• **Aim of the task**
The answer must be an exact copy of the lines from the top of the listing below through the line with "principal identities false.\par", with no pictures.

• **Material supplied**
....................

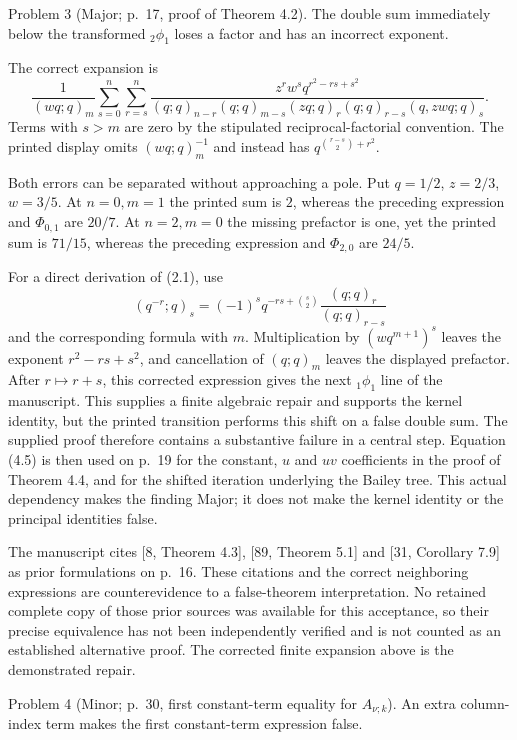 \documentclass[10pt]{article}
\begin{document}
Problem 3 (Major; p. 17, proof of Theorem 4.2).  The double sum immediately below the transformed \({}_2\phi_1\) loses a factor and has an incorrect exponent.\par
The correct expansion is \[\frac1{(wq;q)_m}
 \sum_{s=0}^n\sum_{r=s}^n
 \frac{z^r w^s q^{r^2-rs+s^2}}
 {(q;q)_{n-r}(q;q)_{m-s}(zq;q)_r
  (q;q)_{r-s}(q,zwq;q)_s}.
 \tag{2.1}\] Terms with \(s>m\) are zero by the stipulated reciprocal-factorial convention. The printed display omits \((wq;q)_m^{-1}\) and instead has \(q^{\binom{r-s}{2}+r^2}\).\par
Both errors can be separated without approaching a pole. Put \(q=1/2\), \(z=2/3\), \(w=3/5\). At \(n=0,m=1\) the printed sum is \(2\), whereas the preceding expression and \(\Phi_{0,1}\) are \(20/7\). At \(n=2,m=0\) the missing prefactor is one, yet the printed sum is \(71/15\), whereas the preceding expression and \(\Phi_{2,0}\) are \(24/5\).\par
For a direct derivation of (2.1), use \[(q^{-r};q)_s=(-1)^s q^{-rs+\binom s2}
              \frac{(q;q)_r}{(q;q)_{r-s}}\] and the corresponding formula with \(m\). Multiplication by \((wq^{m+1})^s\) leaves the exponent \(r^2-rs+s^2\), and cancellation of \((q;q)_m\) leaves the displayed prefactor. After \(r\mapsto r+s\), this corrected expression gives the next \({}_1\phi_1\) line of the manuscript. This supplies a finite algebraic repair and supports the kernel identity, but the printed transition performs this shift on a false double sum. The supplied proof therefore contains a substantive failure in a central step. Equation (4.5) is then used on p. 19 for the constant, \(u\) and \(uv\) coefficients in the proof of Theorem 4.4, and for the shifted iteration underlying the Bailey tree. This actual dependency makes the finding Major; it does not make the kernel identity or the principal identities false.\par
The manuscript cites [8, Theorem 4.3], [89, Theorem 5.1] and [31, Corollary 7.9] as prior formulations on p. 16. These citations and the correct neighboring expressions are counterevidence to a false-theorem interpretation. No retained complete copy of those prior sources was available for this acceptance, so their precise equivalence has not been independently verified and is not counted as an established alternative proof. The corrected finite expansion above is the demonstrated repair.\par
Problem 4 (Minor; p. 30, first constant-term equality for \(A_{\nu;k}\)).  An extra column-index term makes the first constant-term expression false.\par
\end{document}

....................

• **Solved problem**
 \documentclass[10pt]{article}
\begin{document}
Problem 3 (Major; p. 17, proof of Theorem 4.2).  The double sum immediately below the transformed \({}_2\phi_1\) loses a factor and has an incorrect exponent.\par
The correct expansion is \[\frac1{(wq;q)_m}
 \sum_{s=0}^n\sum_{r=s}^n
 \frac{z^r w^s q^{r^2-rs+s^2}}
 {(q;q)_{n-r}(q;q)_{m-s}(zq;q)_r
  (q;q)_{r-s}(q,zwq;q)_s}.
 \tag{2.1}\] Terms with \(s>m\) are zero by the stipulated reciprocal-factorial convention. The printed display omits \((wq;q)_m^{-1}\) and instead has \(q^{\binom{r-s}{2}+r^2}\).\par
Both errors can be separated without approaching a pole. Put \(q=1/2\), \(z=2/3\), \(w=3/5\). At \(n=0,m=1\) the printed sum is \(2\), whereas the preceding expression and \(\Phi_{0,1}\) are \(20/7\). At \(n=2,m=0\) the missing prefactor is one, yet the printed sum is \(71/15\), whereas the preceding expression and \(\Phi_{2,0}\) are \(24/5\).\par
For a direct derivation of (2.1), use \[(q^{-r};q)_s=(-1)^s q^{-rs+\binom s2}
              \frac{(q;q)_r}{(q;q)_{r-s}}\] and the corresponding formula with \(m\). Multiplication by \((wq^{m+1})^s\) leaves the exponent \(r^2-rs+s^2\), and cancellation of \((q;q)_m\) leaves the displayed prefactor. After \(r\mapsto r+s\), this corrected expression gives the next \({}_1\phi_1\) line of the manuscript. This supplies a finite algebraic repair and supports the kernel identity, but the printed transition performs this shift on a false double sum. The supplied proof therefore contains a substantive failure in a central step. Equation (4.5) is then used on p. 19 for the constant, \(u\) and \(uv\) coefficients in the proof of Theorem 4.4, and for the shifted iteration underlying the Bailey tree. This actual dependency makes the finding Major; it does not make the kernel identity or the principal identities false.\par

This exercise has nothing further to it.